Vorurteile: Sie haben ein Bild im Kopf, und Sie müssen ständig daran arbeiten, dieses Bild wieder zu revidieren.
(Beifall bei der FDP, der SPD und der LINKEN so- wie bei Abgeordneten der CDU und des BÜNDNIS- SES 90/DIE GRÜNEN)
Meine Damen und Herren, wenn Sie einer Dame auf Stöckelschuhen begegnen, muss es nicht eine Frau sein. Ich will auch ganz klar sagen: Nicht jeder, der sich in Frauenkleidern wohlfühlt, praktiziert die Kunst der Travestie, sondern mitunter handelt es sich um Menschen, die transsexuell sind.
Ich erlebe immer wieder, dass uns erst das Bundesverfassungsgericht erklärt, dass hierbei Diskriminierung stattfindet,
zuletzt beim Transsexuellengesetz, beim Namensrecht, bei der Frage der Definition der Geschlechter. Warum müssen immer die obersten Richter uns als Parlamentariern eigentlich sagen: „Was ihr hier macht, ist Diskriminierung“?
(Beifall bei der FDP, der SPD, dem BÜND- NIS 90/DIE GRÜNEN und der LINKEN – Manfred Pentz (CDU): Na, na, na!)
(Beifall bei der FDP, der SPD, dem BÜND- NIS 90/DIE GRÜNEN und der LINKEN – Zuruf von der SPD: Dann müsste ja alles falsch sein, weil er es nicht versteht!)
Meine Damen und Herren, an dieser Stelle helfen nur Aufklärung und das Reden mit den Menschen. Wenn ich etwas nicht verstehe, muss ich für Verständnis sorgen; ich muss Vorurteile abbauen. Nur das schützt am Ende vor Diskriminierung. Wenn ich verstehe, aus welchem Kulturkreis jemand kommt oder welchen Glauben er hat, bin ich ein Stück weit vor Diskriminierung geschützt. Aber ich muss mich immer wieder selbst überprüfen und den Kopf einschalten.
Meine Damen und Herren, in der Tat müssen wir das bei den Jüngsten machen. Nicht jeder bekommt das von zu Hause mit. Die Schulen haben hierbei eine wichtige Rolle. Lassen Sie mich sagen, dass ich glaube, dass die Landesregierung sowie Kai Klose als Staatssekretär, aber auch vorher als Abgeordneter einen großen Anteil daran haben, dass wir in Hessen dabei ein ganz großes Stück weitergekommen sind.
(Beifall bei der FDP und dem BÜNDNIS 90/DIE GRÜNEN, bei Abgeordneten der CDU sowie der Abg. Janine Wissler (DIE LINKE))
Ich glaube nicht, dass wir ein Antidiskriminierungsgesetz brauchen. Ich glaube, dass wir anfangen müssen, bei den Menschen für Aufklärung zu sorgen. Ich würde mir wünschen, dass wir im Land Hessen auch beim Diversity Management einen großen Schritt weiterkommen. Hessen ist auch ein großer Arbeitgeber.
Lassen Sie mich damit enden, was immer die Position der Freien Demokraten war: keine Toleranz für Intoleranz.
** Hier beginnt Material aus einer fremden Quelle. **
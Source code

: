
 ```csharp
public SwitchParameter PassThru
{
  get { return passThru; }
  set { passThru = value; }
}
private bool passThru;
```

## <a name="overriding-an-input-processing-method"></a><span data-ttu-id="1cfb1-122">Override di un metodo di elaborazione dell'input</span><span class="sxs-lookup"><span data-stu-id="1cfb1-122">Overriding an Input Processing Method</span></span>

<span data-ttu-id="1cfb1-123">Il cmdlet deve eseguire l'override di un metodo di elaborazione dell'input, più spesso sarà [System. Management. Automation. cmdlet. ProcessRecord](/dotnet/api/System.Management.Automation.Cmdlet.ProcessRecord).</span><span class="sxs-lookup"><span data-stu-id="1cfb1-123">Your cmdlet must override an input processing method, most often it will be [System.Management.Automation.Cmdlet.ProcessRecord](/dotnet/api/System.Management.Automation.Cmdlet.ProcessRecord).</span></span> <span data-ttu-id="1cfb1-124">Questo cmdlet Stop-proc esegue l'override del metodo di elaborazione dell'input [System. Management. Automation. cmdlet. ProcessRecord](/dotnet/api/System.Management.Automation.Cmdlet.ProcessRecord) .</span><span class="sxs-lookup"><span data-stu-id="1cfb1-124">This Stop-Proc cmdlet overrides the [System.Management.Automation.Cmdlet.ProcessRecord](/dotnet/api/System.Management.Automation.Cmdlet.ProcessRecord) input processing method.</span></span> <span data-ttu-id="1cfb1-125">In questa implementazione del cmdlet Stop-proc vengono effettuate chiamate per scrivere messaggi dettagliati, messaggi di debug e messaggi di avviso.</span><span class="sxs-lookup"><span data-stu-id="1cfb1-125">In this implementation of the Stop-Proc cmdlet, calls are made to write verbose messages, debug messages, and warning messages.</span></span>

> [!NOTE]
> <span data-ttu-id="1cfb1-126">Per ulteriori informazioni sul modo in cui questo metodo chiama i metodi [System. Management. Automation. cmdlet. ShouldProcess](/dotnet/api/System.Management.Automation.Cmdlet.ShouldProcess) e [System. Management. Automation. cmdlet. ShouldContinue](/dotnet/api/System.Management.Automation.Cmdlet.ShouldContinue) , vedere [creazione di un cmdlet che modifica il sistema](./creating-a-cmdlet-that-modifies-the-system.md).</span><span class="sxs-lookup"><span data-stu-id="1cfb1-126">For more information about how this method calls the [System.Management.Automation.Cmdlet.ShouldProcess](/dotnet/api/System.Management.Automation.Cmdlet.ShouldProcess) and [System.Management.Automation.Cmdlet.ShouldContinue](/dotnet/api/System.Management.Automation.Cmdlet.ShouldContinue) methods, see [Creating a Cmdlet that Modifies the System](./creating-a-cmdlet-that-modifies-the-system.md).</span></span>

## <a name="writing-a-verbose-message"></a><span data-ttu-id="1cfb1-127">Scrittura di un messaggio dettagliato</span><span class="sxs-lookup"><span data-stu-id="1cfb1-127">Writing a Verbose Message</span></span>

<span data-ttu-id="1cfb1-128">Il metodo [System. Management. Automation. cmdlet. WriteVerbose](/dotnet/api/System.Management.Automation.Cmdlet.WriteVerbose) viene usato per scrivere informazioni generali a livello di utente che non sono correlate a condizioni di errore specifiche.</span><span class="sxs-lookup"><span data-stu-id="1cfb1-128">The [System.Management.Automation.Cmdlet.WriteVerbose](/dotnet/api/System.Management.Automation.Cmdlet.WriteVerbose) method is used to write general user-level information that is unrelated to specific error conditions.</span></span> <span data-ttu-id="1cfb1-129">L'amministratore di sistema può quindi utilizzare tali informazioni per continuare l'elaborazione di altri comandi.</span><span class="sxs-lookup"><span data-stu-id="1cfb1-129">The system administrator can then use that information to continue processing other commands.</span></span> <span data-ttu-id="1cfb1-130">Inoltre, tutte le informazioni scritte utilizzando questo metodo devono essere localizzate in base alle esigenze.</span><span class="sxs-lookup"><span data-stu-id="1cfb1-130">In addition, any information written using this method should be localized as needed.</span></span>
(Beifall bei der FDP, der SPD, dem BÜND- NIS 90/DIE GRÜNEN und der LINKEN sowie bei Abgeordneten der CDU)
Hessen ist offen, bunt und vielfältig. Diskriminierung und Menschenfeindlichkeit haben hier keinen Platz. Hätten Sie, liebe CDU und GRÜNE, diesen Satz zur Abstimmung gestellt, wir hätten ihm zugestimmt. – Vielen Dank.